*Task*:
In the entries, find all lines that hold the word "feet" and copy them.

*Given data*:
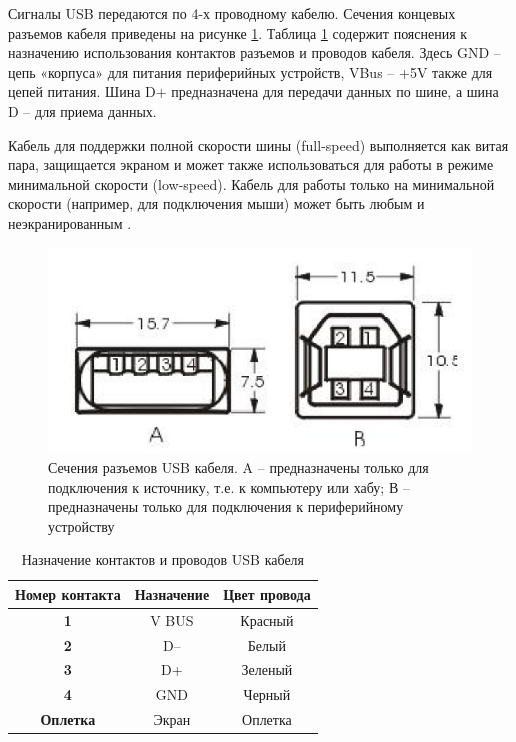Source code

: Сигналы USB передаются по 4-х проводному кабелю. Сечения концевых разъемов кабеля приведены на рисунке \ref{fig:usb_connector}. Таблица \ref{tab:usb_signals} содержит пояснения к назначению использования контактов разъемов и проводов кабеля. Здесь GND – цепь «корпуса» для питания периферийных устройств, VBus – +5V также для цепей питания. Шина D+ предназначена для передачи данных по шине, а шина D – для приема данных.

Кабель для поддержки полной скорости шины (full-speed) выполняется как витая пара, защищается экраном и может также использоваться для работы в режиме минимальной скорости (low-speed). Кабель для работы только на минимальной скорости (например, для подключения мыши) может быть любым и неэкранированным \cite{usb:analyse}.

\pagebreak

\begin{figure}[ht!]
    \centering
    \includegraphics[scale=0.5]{res/img/usb_connector.png}
    \caption{Сечения разъемов USB кабеля. A – предназначены только для подключения к источнику, т.е. к компьютеру или хабу; В – предназначены только для подключения к периферийному устройству \cite{usb:specification}}
    \label{fig:usb_connector}
\end{figure}

\begin{table}[ht!]
  \caption{Назначение контактов и проводов USB кабеля \cite{usb:specification}}
    \centering
    \begin{tabular}{|c|c|c|}
    \hline
        \textbf{Номер контакта} & \textbf{Назначение} & \textbf{Цвет провода} \\ \hline
        \textbf{1} & V BUS & Красный \\ \hline
        \textbf{2} & D– & Белый \\ \hline
        \textbf{3} & D+ & Зеленый \\ \hline
        \textbf{4} & GND & Черный \\ \hline
        \textbf{Оплетка} & Экран & Оплетка \\ \hline
  \end{tabular}
  \label{tab:usb_signals}
\end{table}

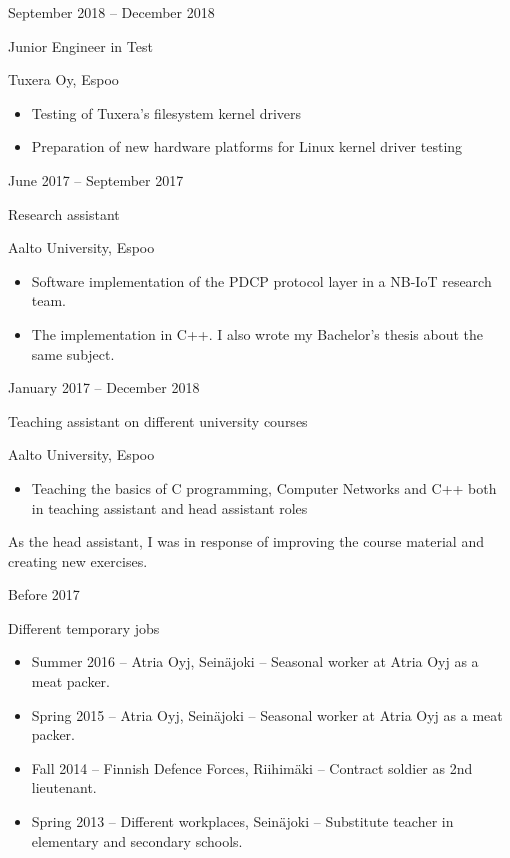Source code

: \documentclass[a4paper,hidelinks,10pt]{article}
\newlength{\cvcolumngapwidth}
\newlength{\cvleftcolumnwidth}
\newlength{\cvrightcolumnwidth}
\newcommand{\cvtitlestyle}[1]{{\large\cvtitlefont\textcolor{cvtitlecolor}{#1}}}
\newcommand{\cvdurationstyle}[1]{{\small\cvdurationfont\textcolor{cvdurationcolor}{#1}}}
\newlength{\cvafteritemskipamount}
\newlength{\cvaftertitleskipamount}
\newlength{\cvparskip}
\newcommand{\cvitem}[2]{
    \begin{minipage}[t]{\cvleftcolumnwidth}
        \raggedleft #1
    \end{minipage}%
    \hspace{\cvcolumngapwidth}%
    \begin{minipage}[t]{\cvrightcolumnwidth}
        \setlength{\parskip}{\cvparskip} #2
    \end{minipage}

    \vspace{\cvafteritemskipamount}
}
\newcommand{\cvtitle}[1]{
    \cvtitlestyle{#1}

    \vspace{\cvaftertitleskipamount}
    \vspace{-\cvparskip}
}
\begin{document}
\cvitem{
    \cvdurationstyle{September  2018 -- December 2018}
}{
    \cvtitle{Junior Engineer in Test}

    Tuxera Oy, Espoo

    \begin{itemize}[leftmargin=*]
        \item Testing of Tuxera's filesystem kernel drivers
        \item Preparation of new hardware platforms for Linux kernel driver testing
    \end{itemize}
}


\cvitem{
    \cvdurationstyle{June 2017 -- September 2017}
}{
    \cvtitle{Research assistant}

    Aalto University, Espoo

    \begin{itemize}[leftmargin=*]
        \item Software implementation of the PDCP protocol layer in a NB-IoT research team.
        \item The implementation in C++. I also wrote my Bachelor's thesis about the same subject.
    \end{itemize}
}

\cvitem{
    \cvdurationstyle{January 2017 -- December 2018}
}{
    \cvtitle{Teaching assistant on different university courses}

    Aalto University, Espoo

    \begin{itemize}[leftmargin=*]
        \item Teaching the basics of C programming, Computer Networks and C++ both in teaching assistant and head assistant roles
    \end{itemize}
    
    As the head assistant, I was in response of improving the course material and creating new exercises.
}


\cvitem{
    \cvdurationstyle{Before 2017}
}{
    \cvtitle{Different temporary jobs}

    \begin{itemize}[leftmargin=*]
        \item Summer 2016 -- Atria Oyj, Seinäjoki -- Seasonal worker at Atria Oyj as a meat packer.
        \item Spring 2015 -- Atria Oyj, Seinäjoki -- Seasonal worker at Atria Oyj as a meat packer.
        \item Fall 2014 -- Finnish Defence Forces, Riihimäki -- Contract soldier as 2nd lieutenant.
        \item Spring 2013 -- Different workplaces, Seinäjoki -- Substitute teacher in elementary and secondary schools.
    \end{itemize}
}
\end{document}
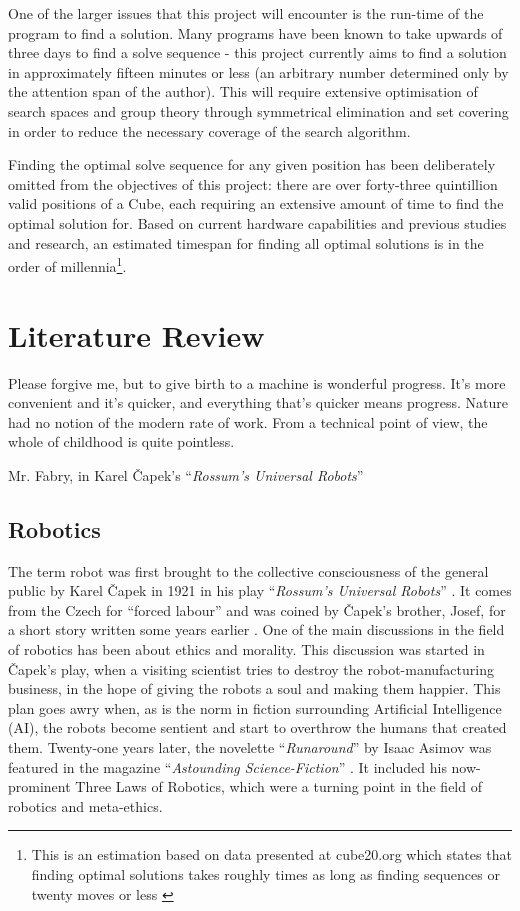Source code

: \documentclass{report}
\newcommand{\tit}[1]{\textit{#1}}
\newcommand{\propernoun}[1]{\enquote{\tit{#1}}}
\begin{document}
    One of the larger issues that this project will encounter is the run-time of the program to find a solution. Many programs have been known to take upwards of three days to find a solve sequence - this project currently aims to find a solution in approximately fifteen minutes or less (an arbitrary number determined only by the attention span of the author). This will require extensive optimisation of search spaces and group theory through symmetrical elimination and set covering in order to reduce the necessary coverage of the search algorithm.
    
    Finding the optimal solve sequence for any given position has been deliberately omitted from the objectives of this project: there are over forty-three quintillion valid positions of a Cube, each requiring an extensive amount of time to find the optimal solution for. Based on current hardware capabilities and previous studies and research, an estimated timespan for finding all optimal solutions is in the order of millennia\footnote{This is an estimation based on data presented at cube20.org which states that finding optimal solutions takes roughly  times as long as finding sequences or twenty moves or less \cite{Rokicki2010}}.
    
    \newpage
    \chapter{Literature Review}
    \epigraph{Please forgive me, but to give birth to a machine is wonderful progress. It's more convenient and it's quicker, and everything that's quicker means progress. Nature had no notion of the modern rate of work. From a technical point of view, the whole of childhood is quite pointless.}{Mr. Fabry, in Karel \v{C}apek's \propernoun{Rossum's Universal Robots} \cite{Capek1921}}
    
    \section{Robotics}
    The term robot was first brought to the collective consciousness of the general public by Karel \v{C}apek in 1921 in his play \propernoun{Rossum's Universal Robots} \cite{Capek1921}. It comes from the Czech for \enquote{forced labour} and was coined by \v{C}apek's brother, Josef, for a short story written some years earlier \cite{Etymonline2017}. One of the main discussions in the field of robotics has been about ethics and morality. This discussion was started in \v{C}apek's play, when a visiting scientist tries to destroy the robot-manufacturing business, in the hope of giving the robots a soul and making them happier. This plan goes awry when, as is the norm in fiction surrounding Artificial Intelligence (AI), the robots become sentient and start to overthrow the humans that created them. Twenty-one years later, the novelette \propernoun{Runaround} by Isaac Asimov was featured in the magazine \propernoun{Astounding Science-Fiction} \cite{Asimov1942}. It included his now-prominent Three Laws of Robotics, which were a turning point in the field of robotics and meta-ethics.
    
\end{document}
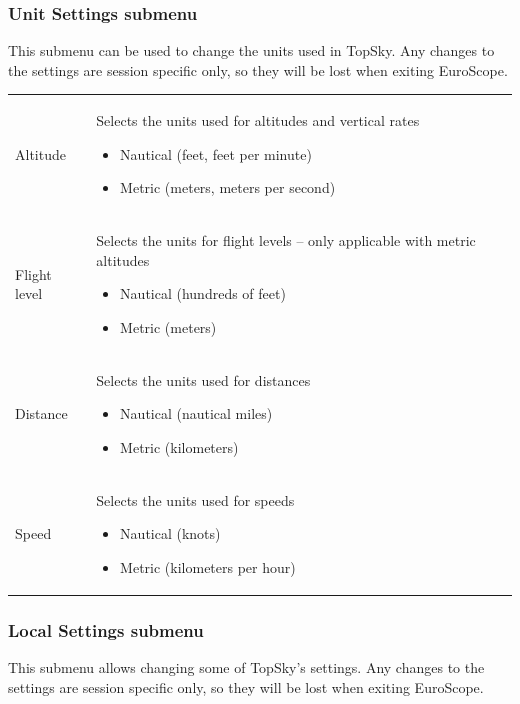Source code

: \documentclass[a4paper,oneside,11pt]{memoir}
\begin{document}
\subsubsection{Unit Settings submenu}
\label{menu:unitset}

This submenu can be used to change the units used in TopSky. Any changes to the settings are session specific only, so they will be lost when exiting EuroScope.

\begin{longtable}{p{5cm} p{7.5cm}}
  Altitude & Selects the units used for altitudes and vertical rates
    \begin{itemize}
      \item Nautical (feet, feet per minute)
      \item Metric (meters, meters per second)
    \end{itemize}\\
  Flight level & Selects the units for flight levels – only applicable with metric altitudes
    \begin{itemize}
      \item Nautical (hundreds of feet)
      \item Metric (meters)
    \end{itemize}\\
  Distance & Selects the units used for distances
    \begin{itemize}
      \item  Nautical (nautical miles)
      \item Metric (kilometers)
    \end{itemize}\\
  Speed & Selects the units used for speeds
    \begin{itemize}
      \item Nautical (knots)
      \item Metric (kilometers per hour)
    \end{itemize}\\
\end{longtable}

\subsubsection*{Local Settings submenu}
\label{menu:localset}

This submenu allows changing some of TopSky’s settings. Any changes to the settings are session specific only, so they will be lost when exiting EuroScope.
\end{document}
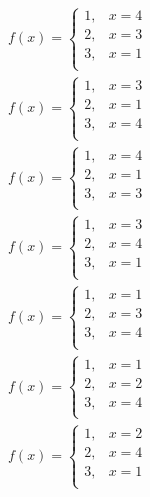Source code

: \documentclass{article}
\begin{document}
\begin{eqnarray}
f(x)=\begin{cases}
1,& x=4\nonumber\\
2,& x=3\nonumber\\
3,& x=1\nonumber\\
\end{cases}
\end{eqnarray}
\begin{eqnarray}
f(x)=\begin{cases}
1,& x=3\nonumber\\
2,& x=1\nonumber\\
3,& x=4\nonumber\\
\end{cases}
\end{eqnarray}
\begin{eqnarray}
f(x)=\begin{cases}
1,& x=4\nonumber\\
2,& x=1\nonumber\\
3,& x=3\nonumber\\
\end{cases}
\end{eqnarray}
\begin{eqnarray}
f(x)=\begin{cases}
1,& x=3\nonumber\\
2,& x=4\nonumber\\
3,& x=1\nonumber\\
\end{cases}
\end{eqnarray}
\begin{eqnarray}
f(x)=\begin{cases}
1,& x=1\nonumber\\
2,& x=3\nonumber\\
3,& x=4\nonumber\\
\end{cases}
\end{eqnarray}
\begin{eqnarray}
f(x)=\begin{cases}
1,& x=1\nonumber\\
2,& x=2\nonumber\\
3,& x=4\nonumber\\
\end{cases}
\end{eqnarray}
\begin{eqnarray}
f(x)=\begin{cases}
1,& x=2\nonumber\\
2,& x=4\nonumber\\
3,& x=1\nonumber\\
\end{cases}
\end{eqnarray}
\end{document}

*Written reply*:
      \item Nautical (feet, feet per minute)
      \item Nautical (hundreds of feet)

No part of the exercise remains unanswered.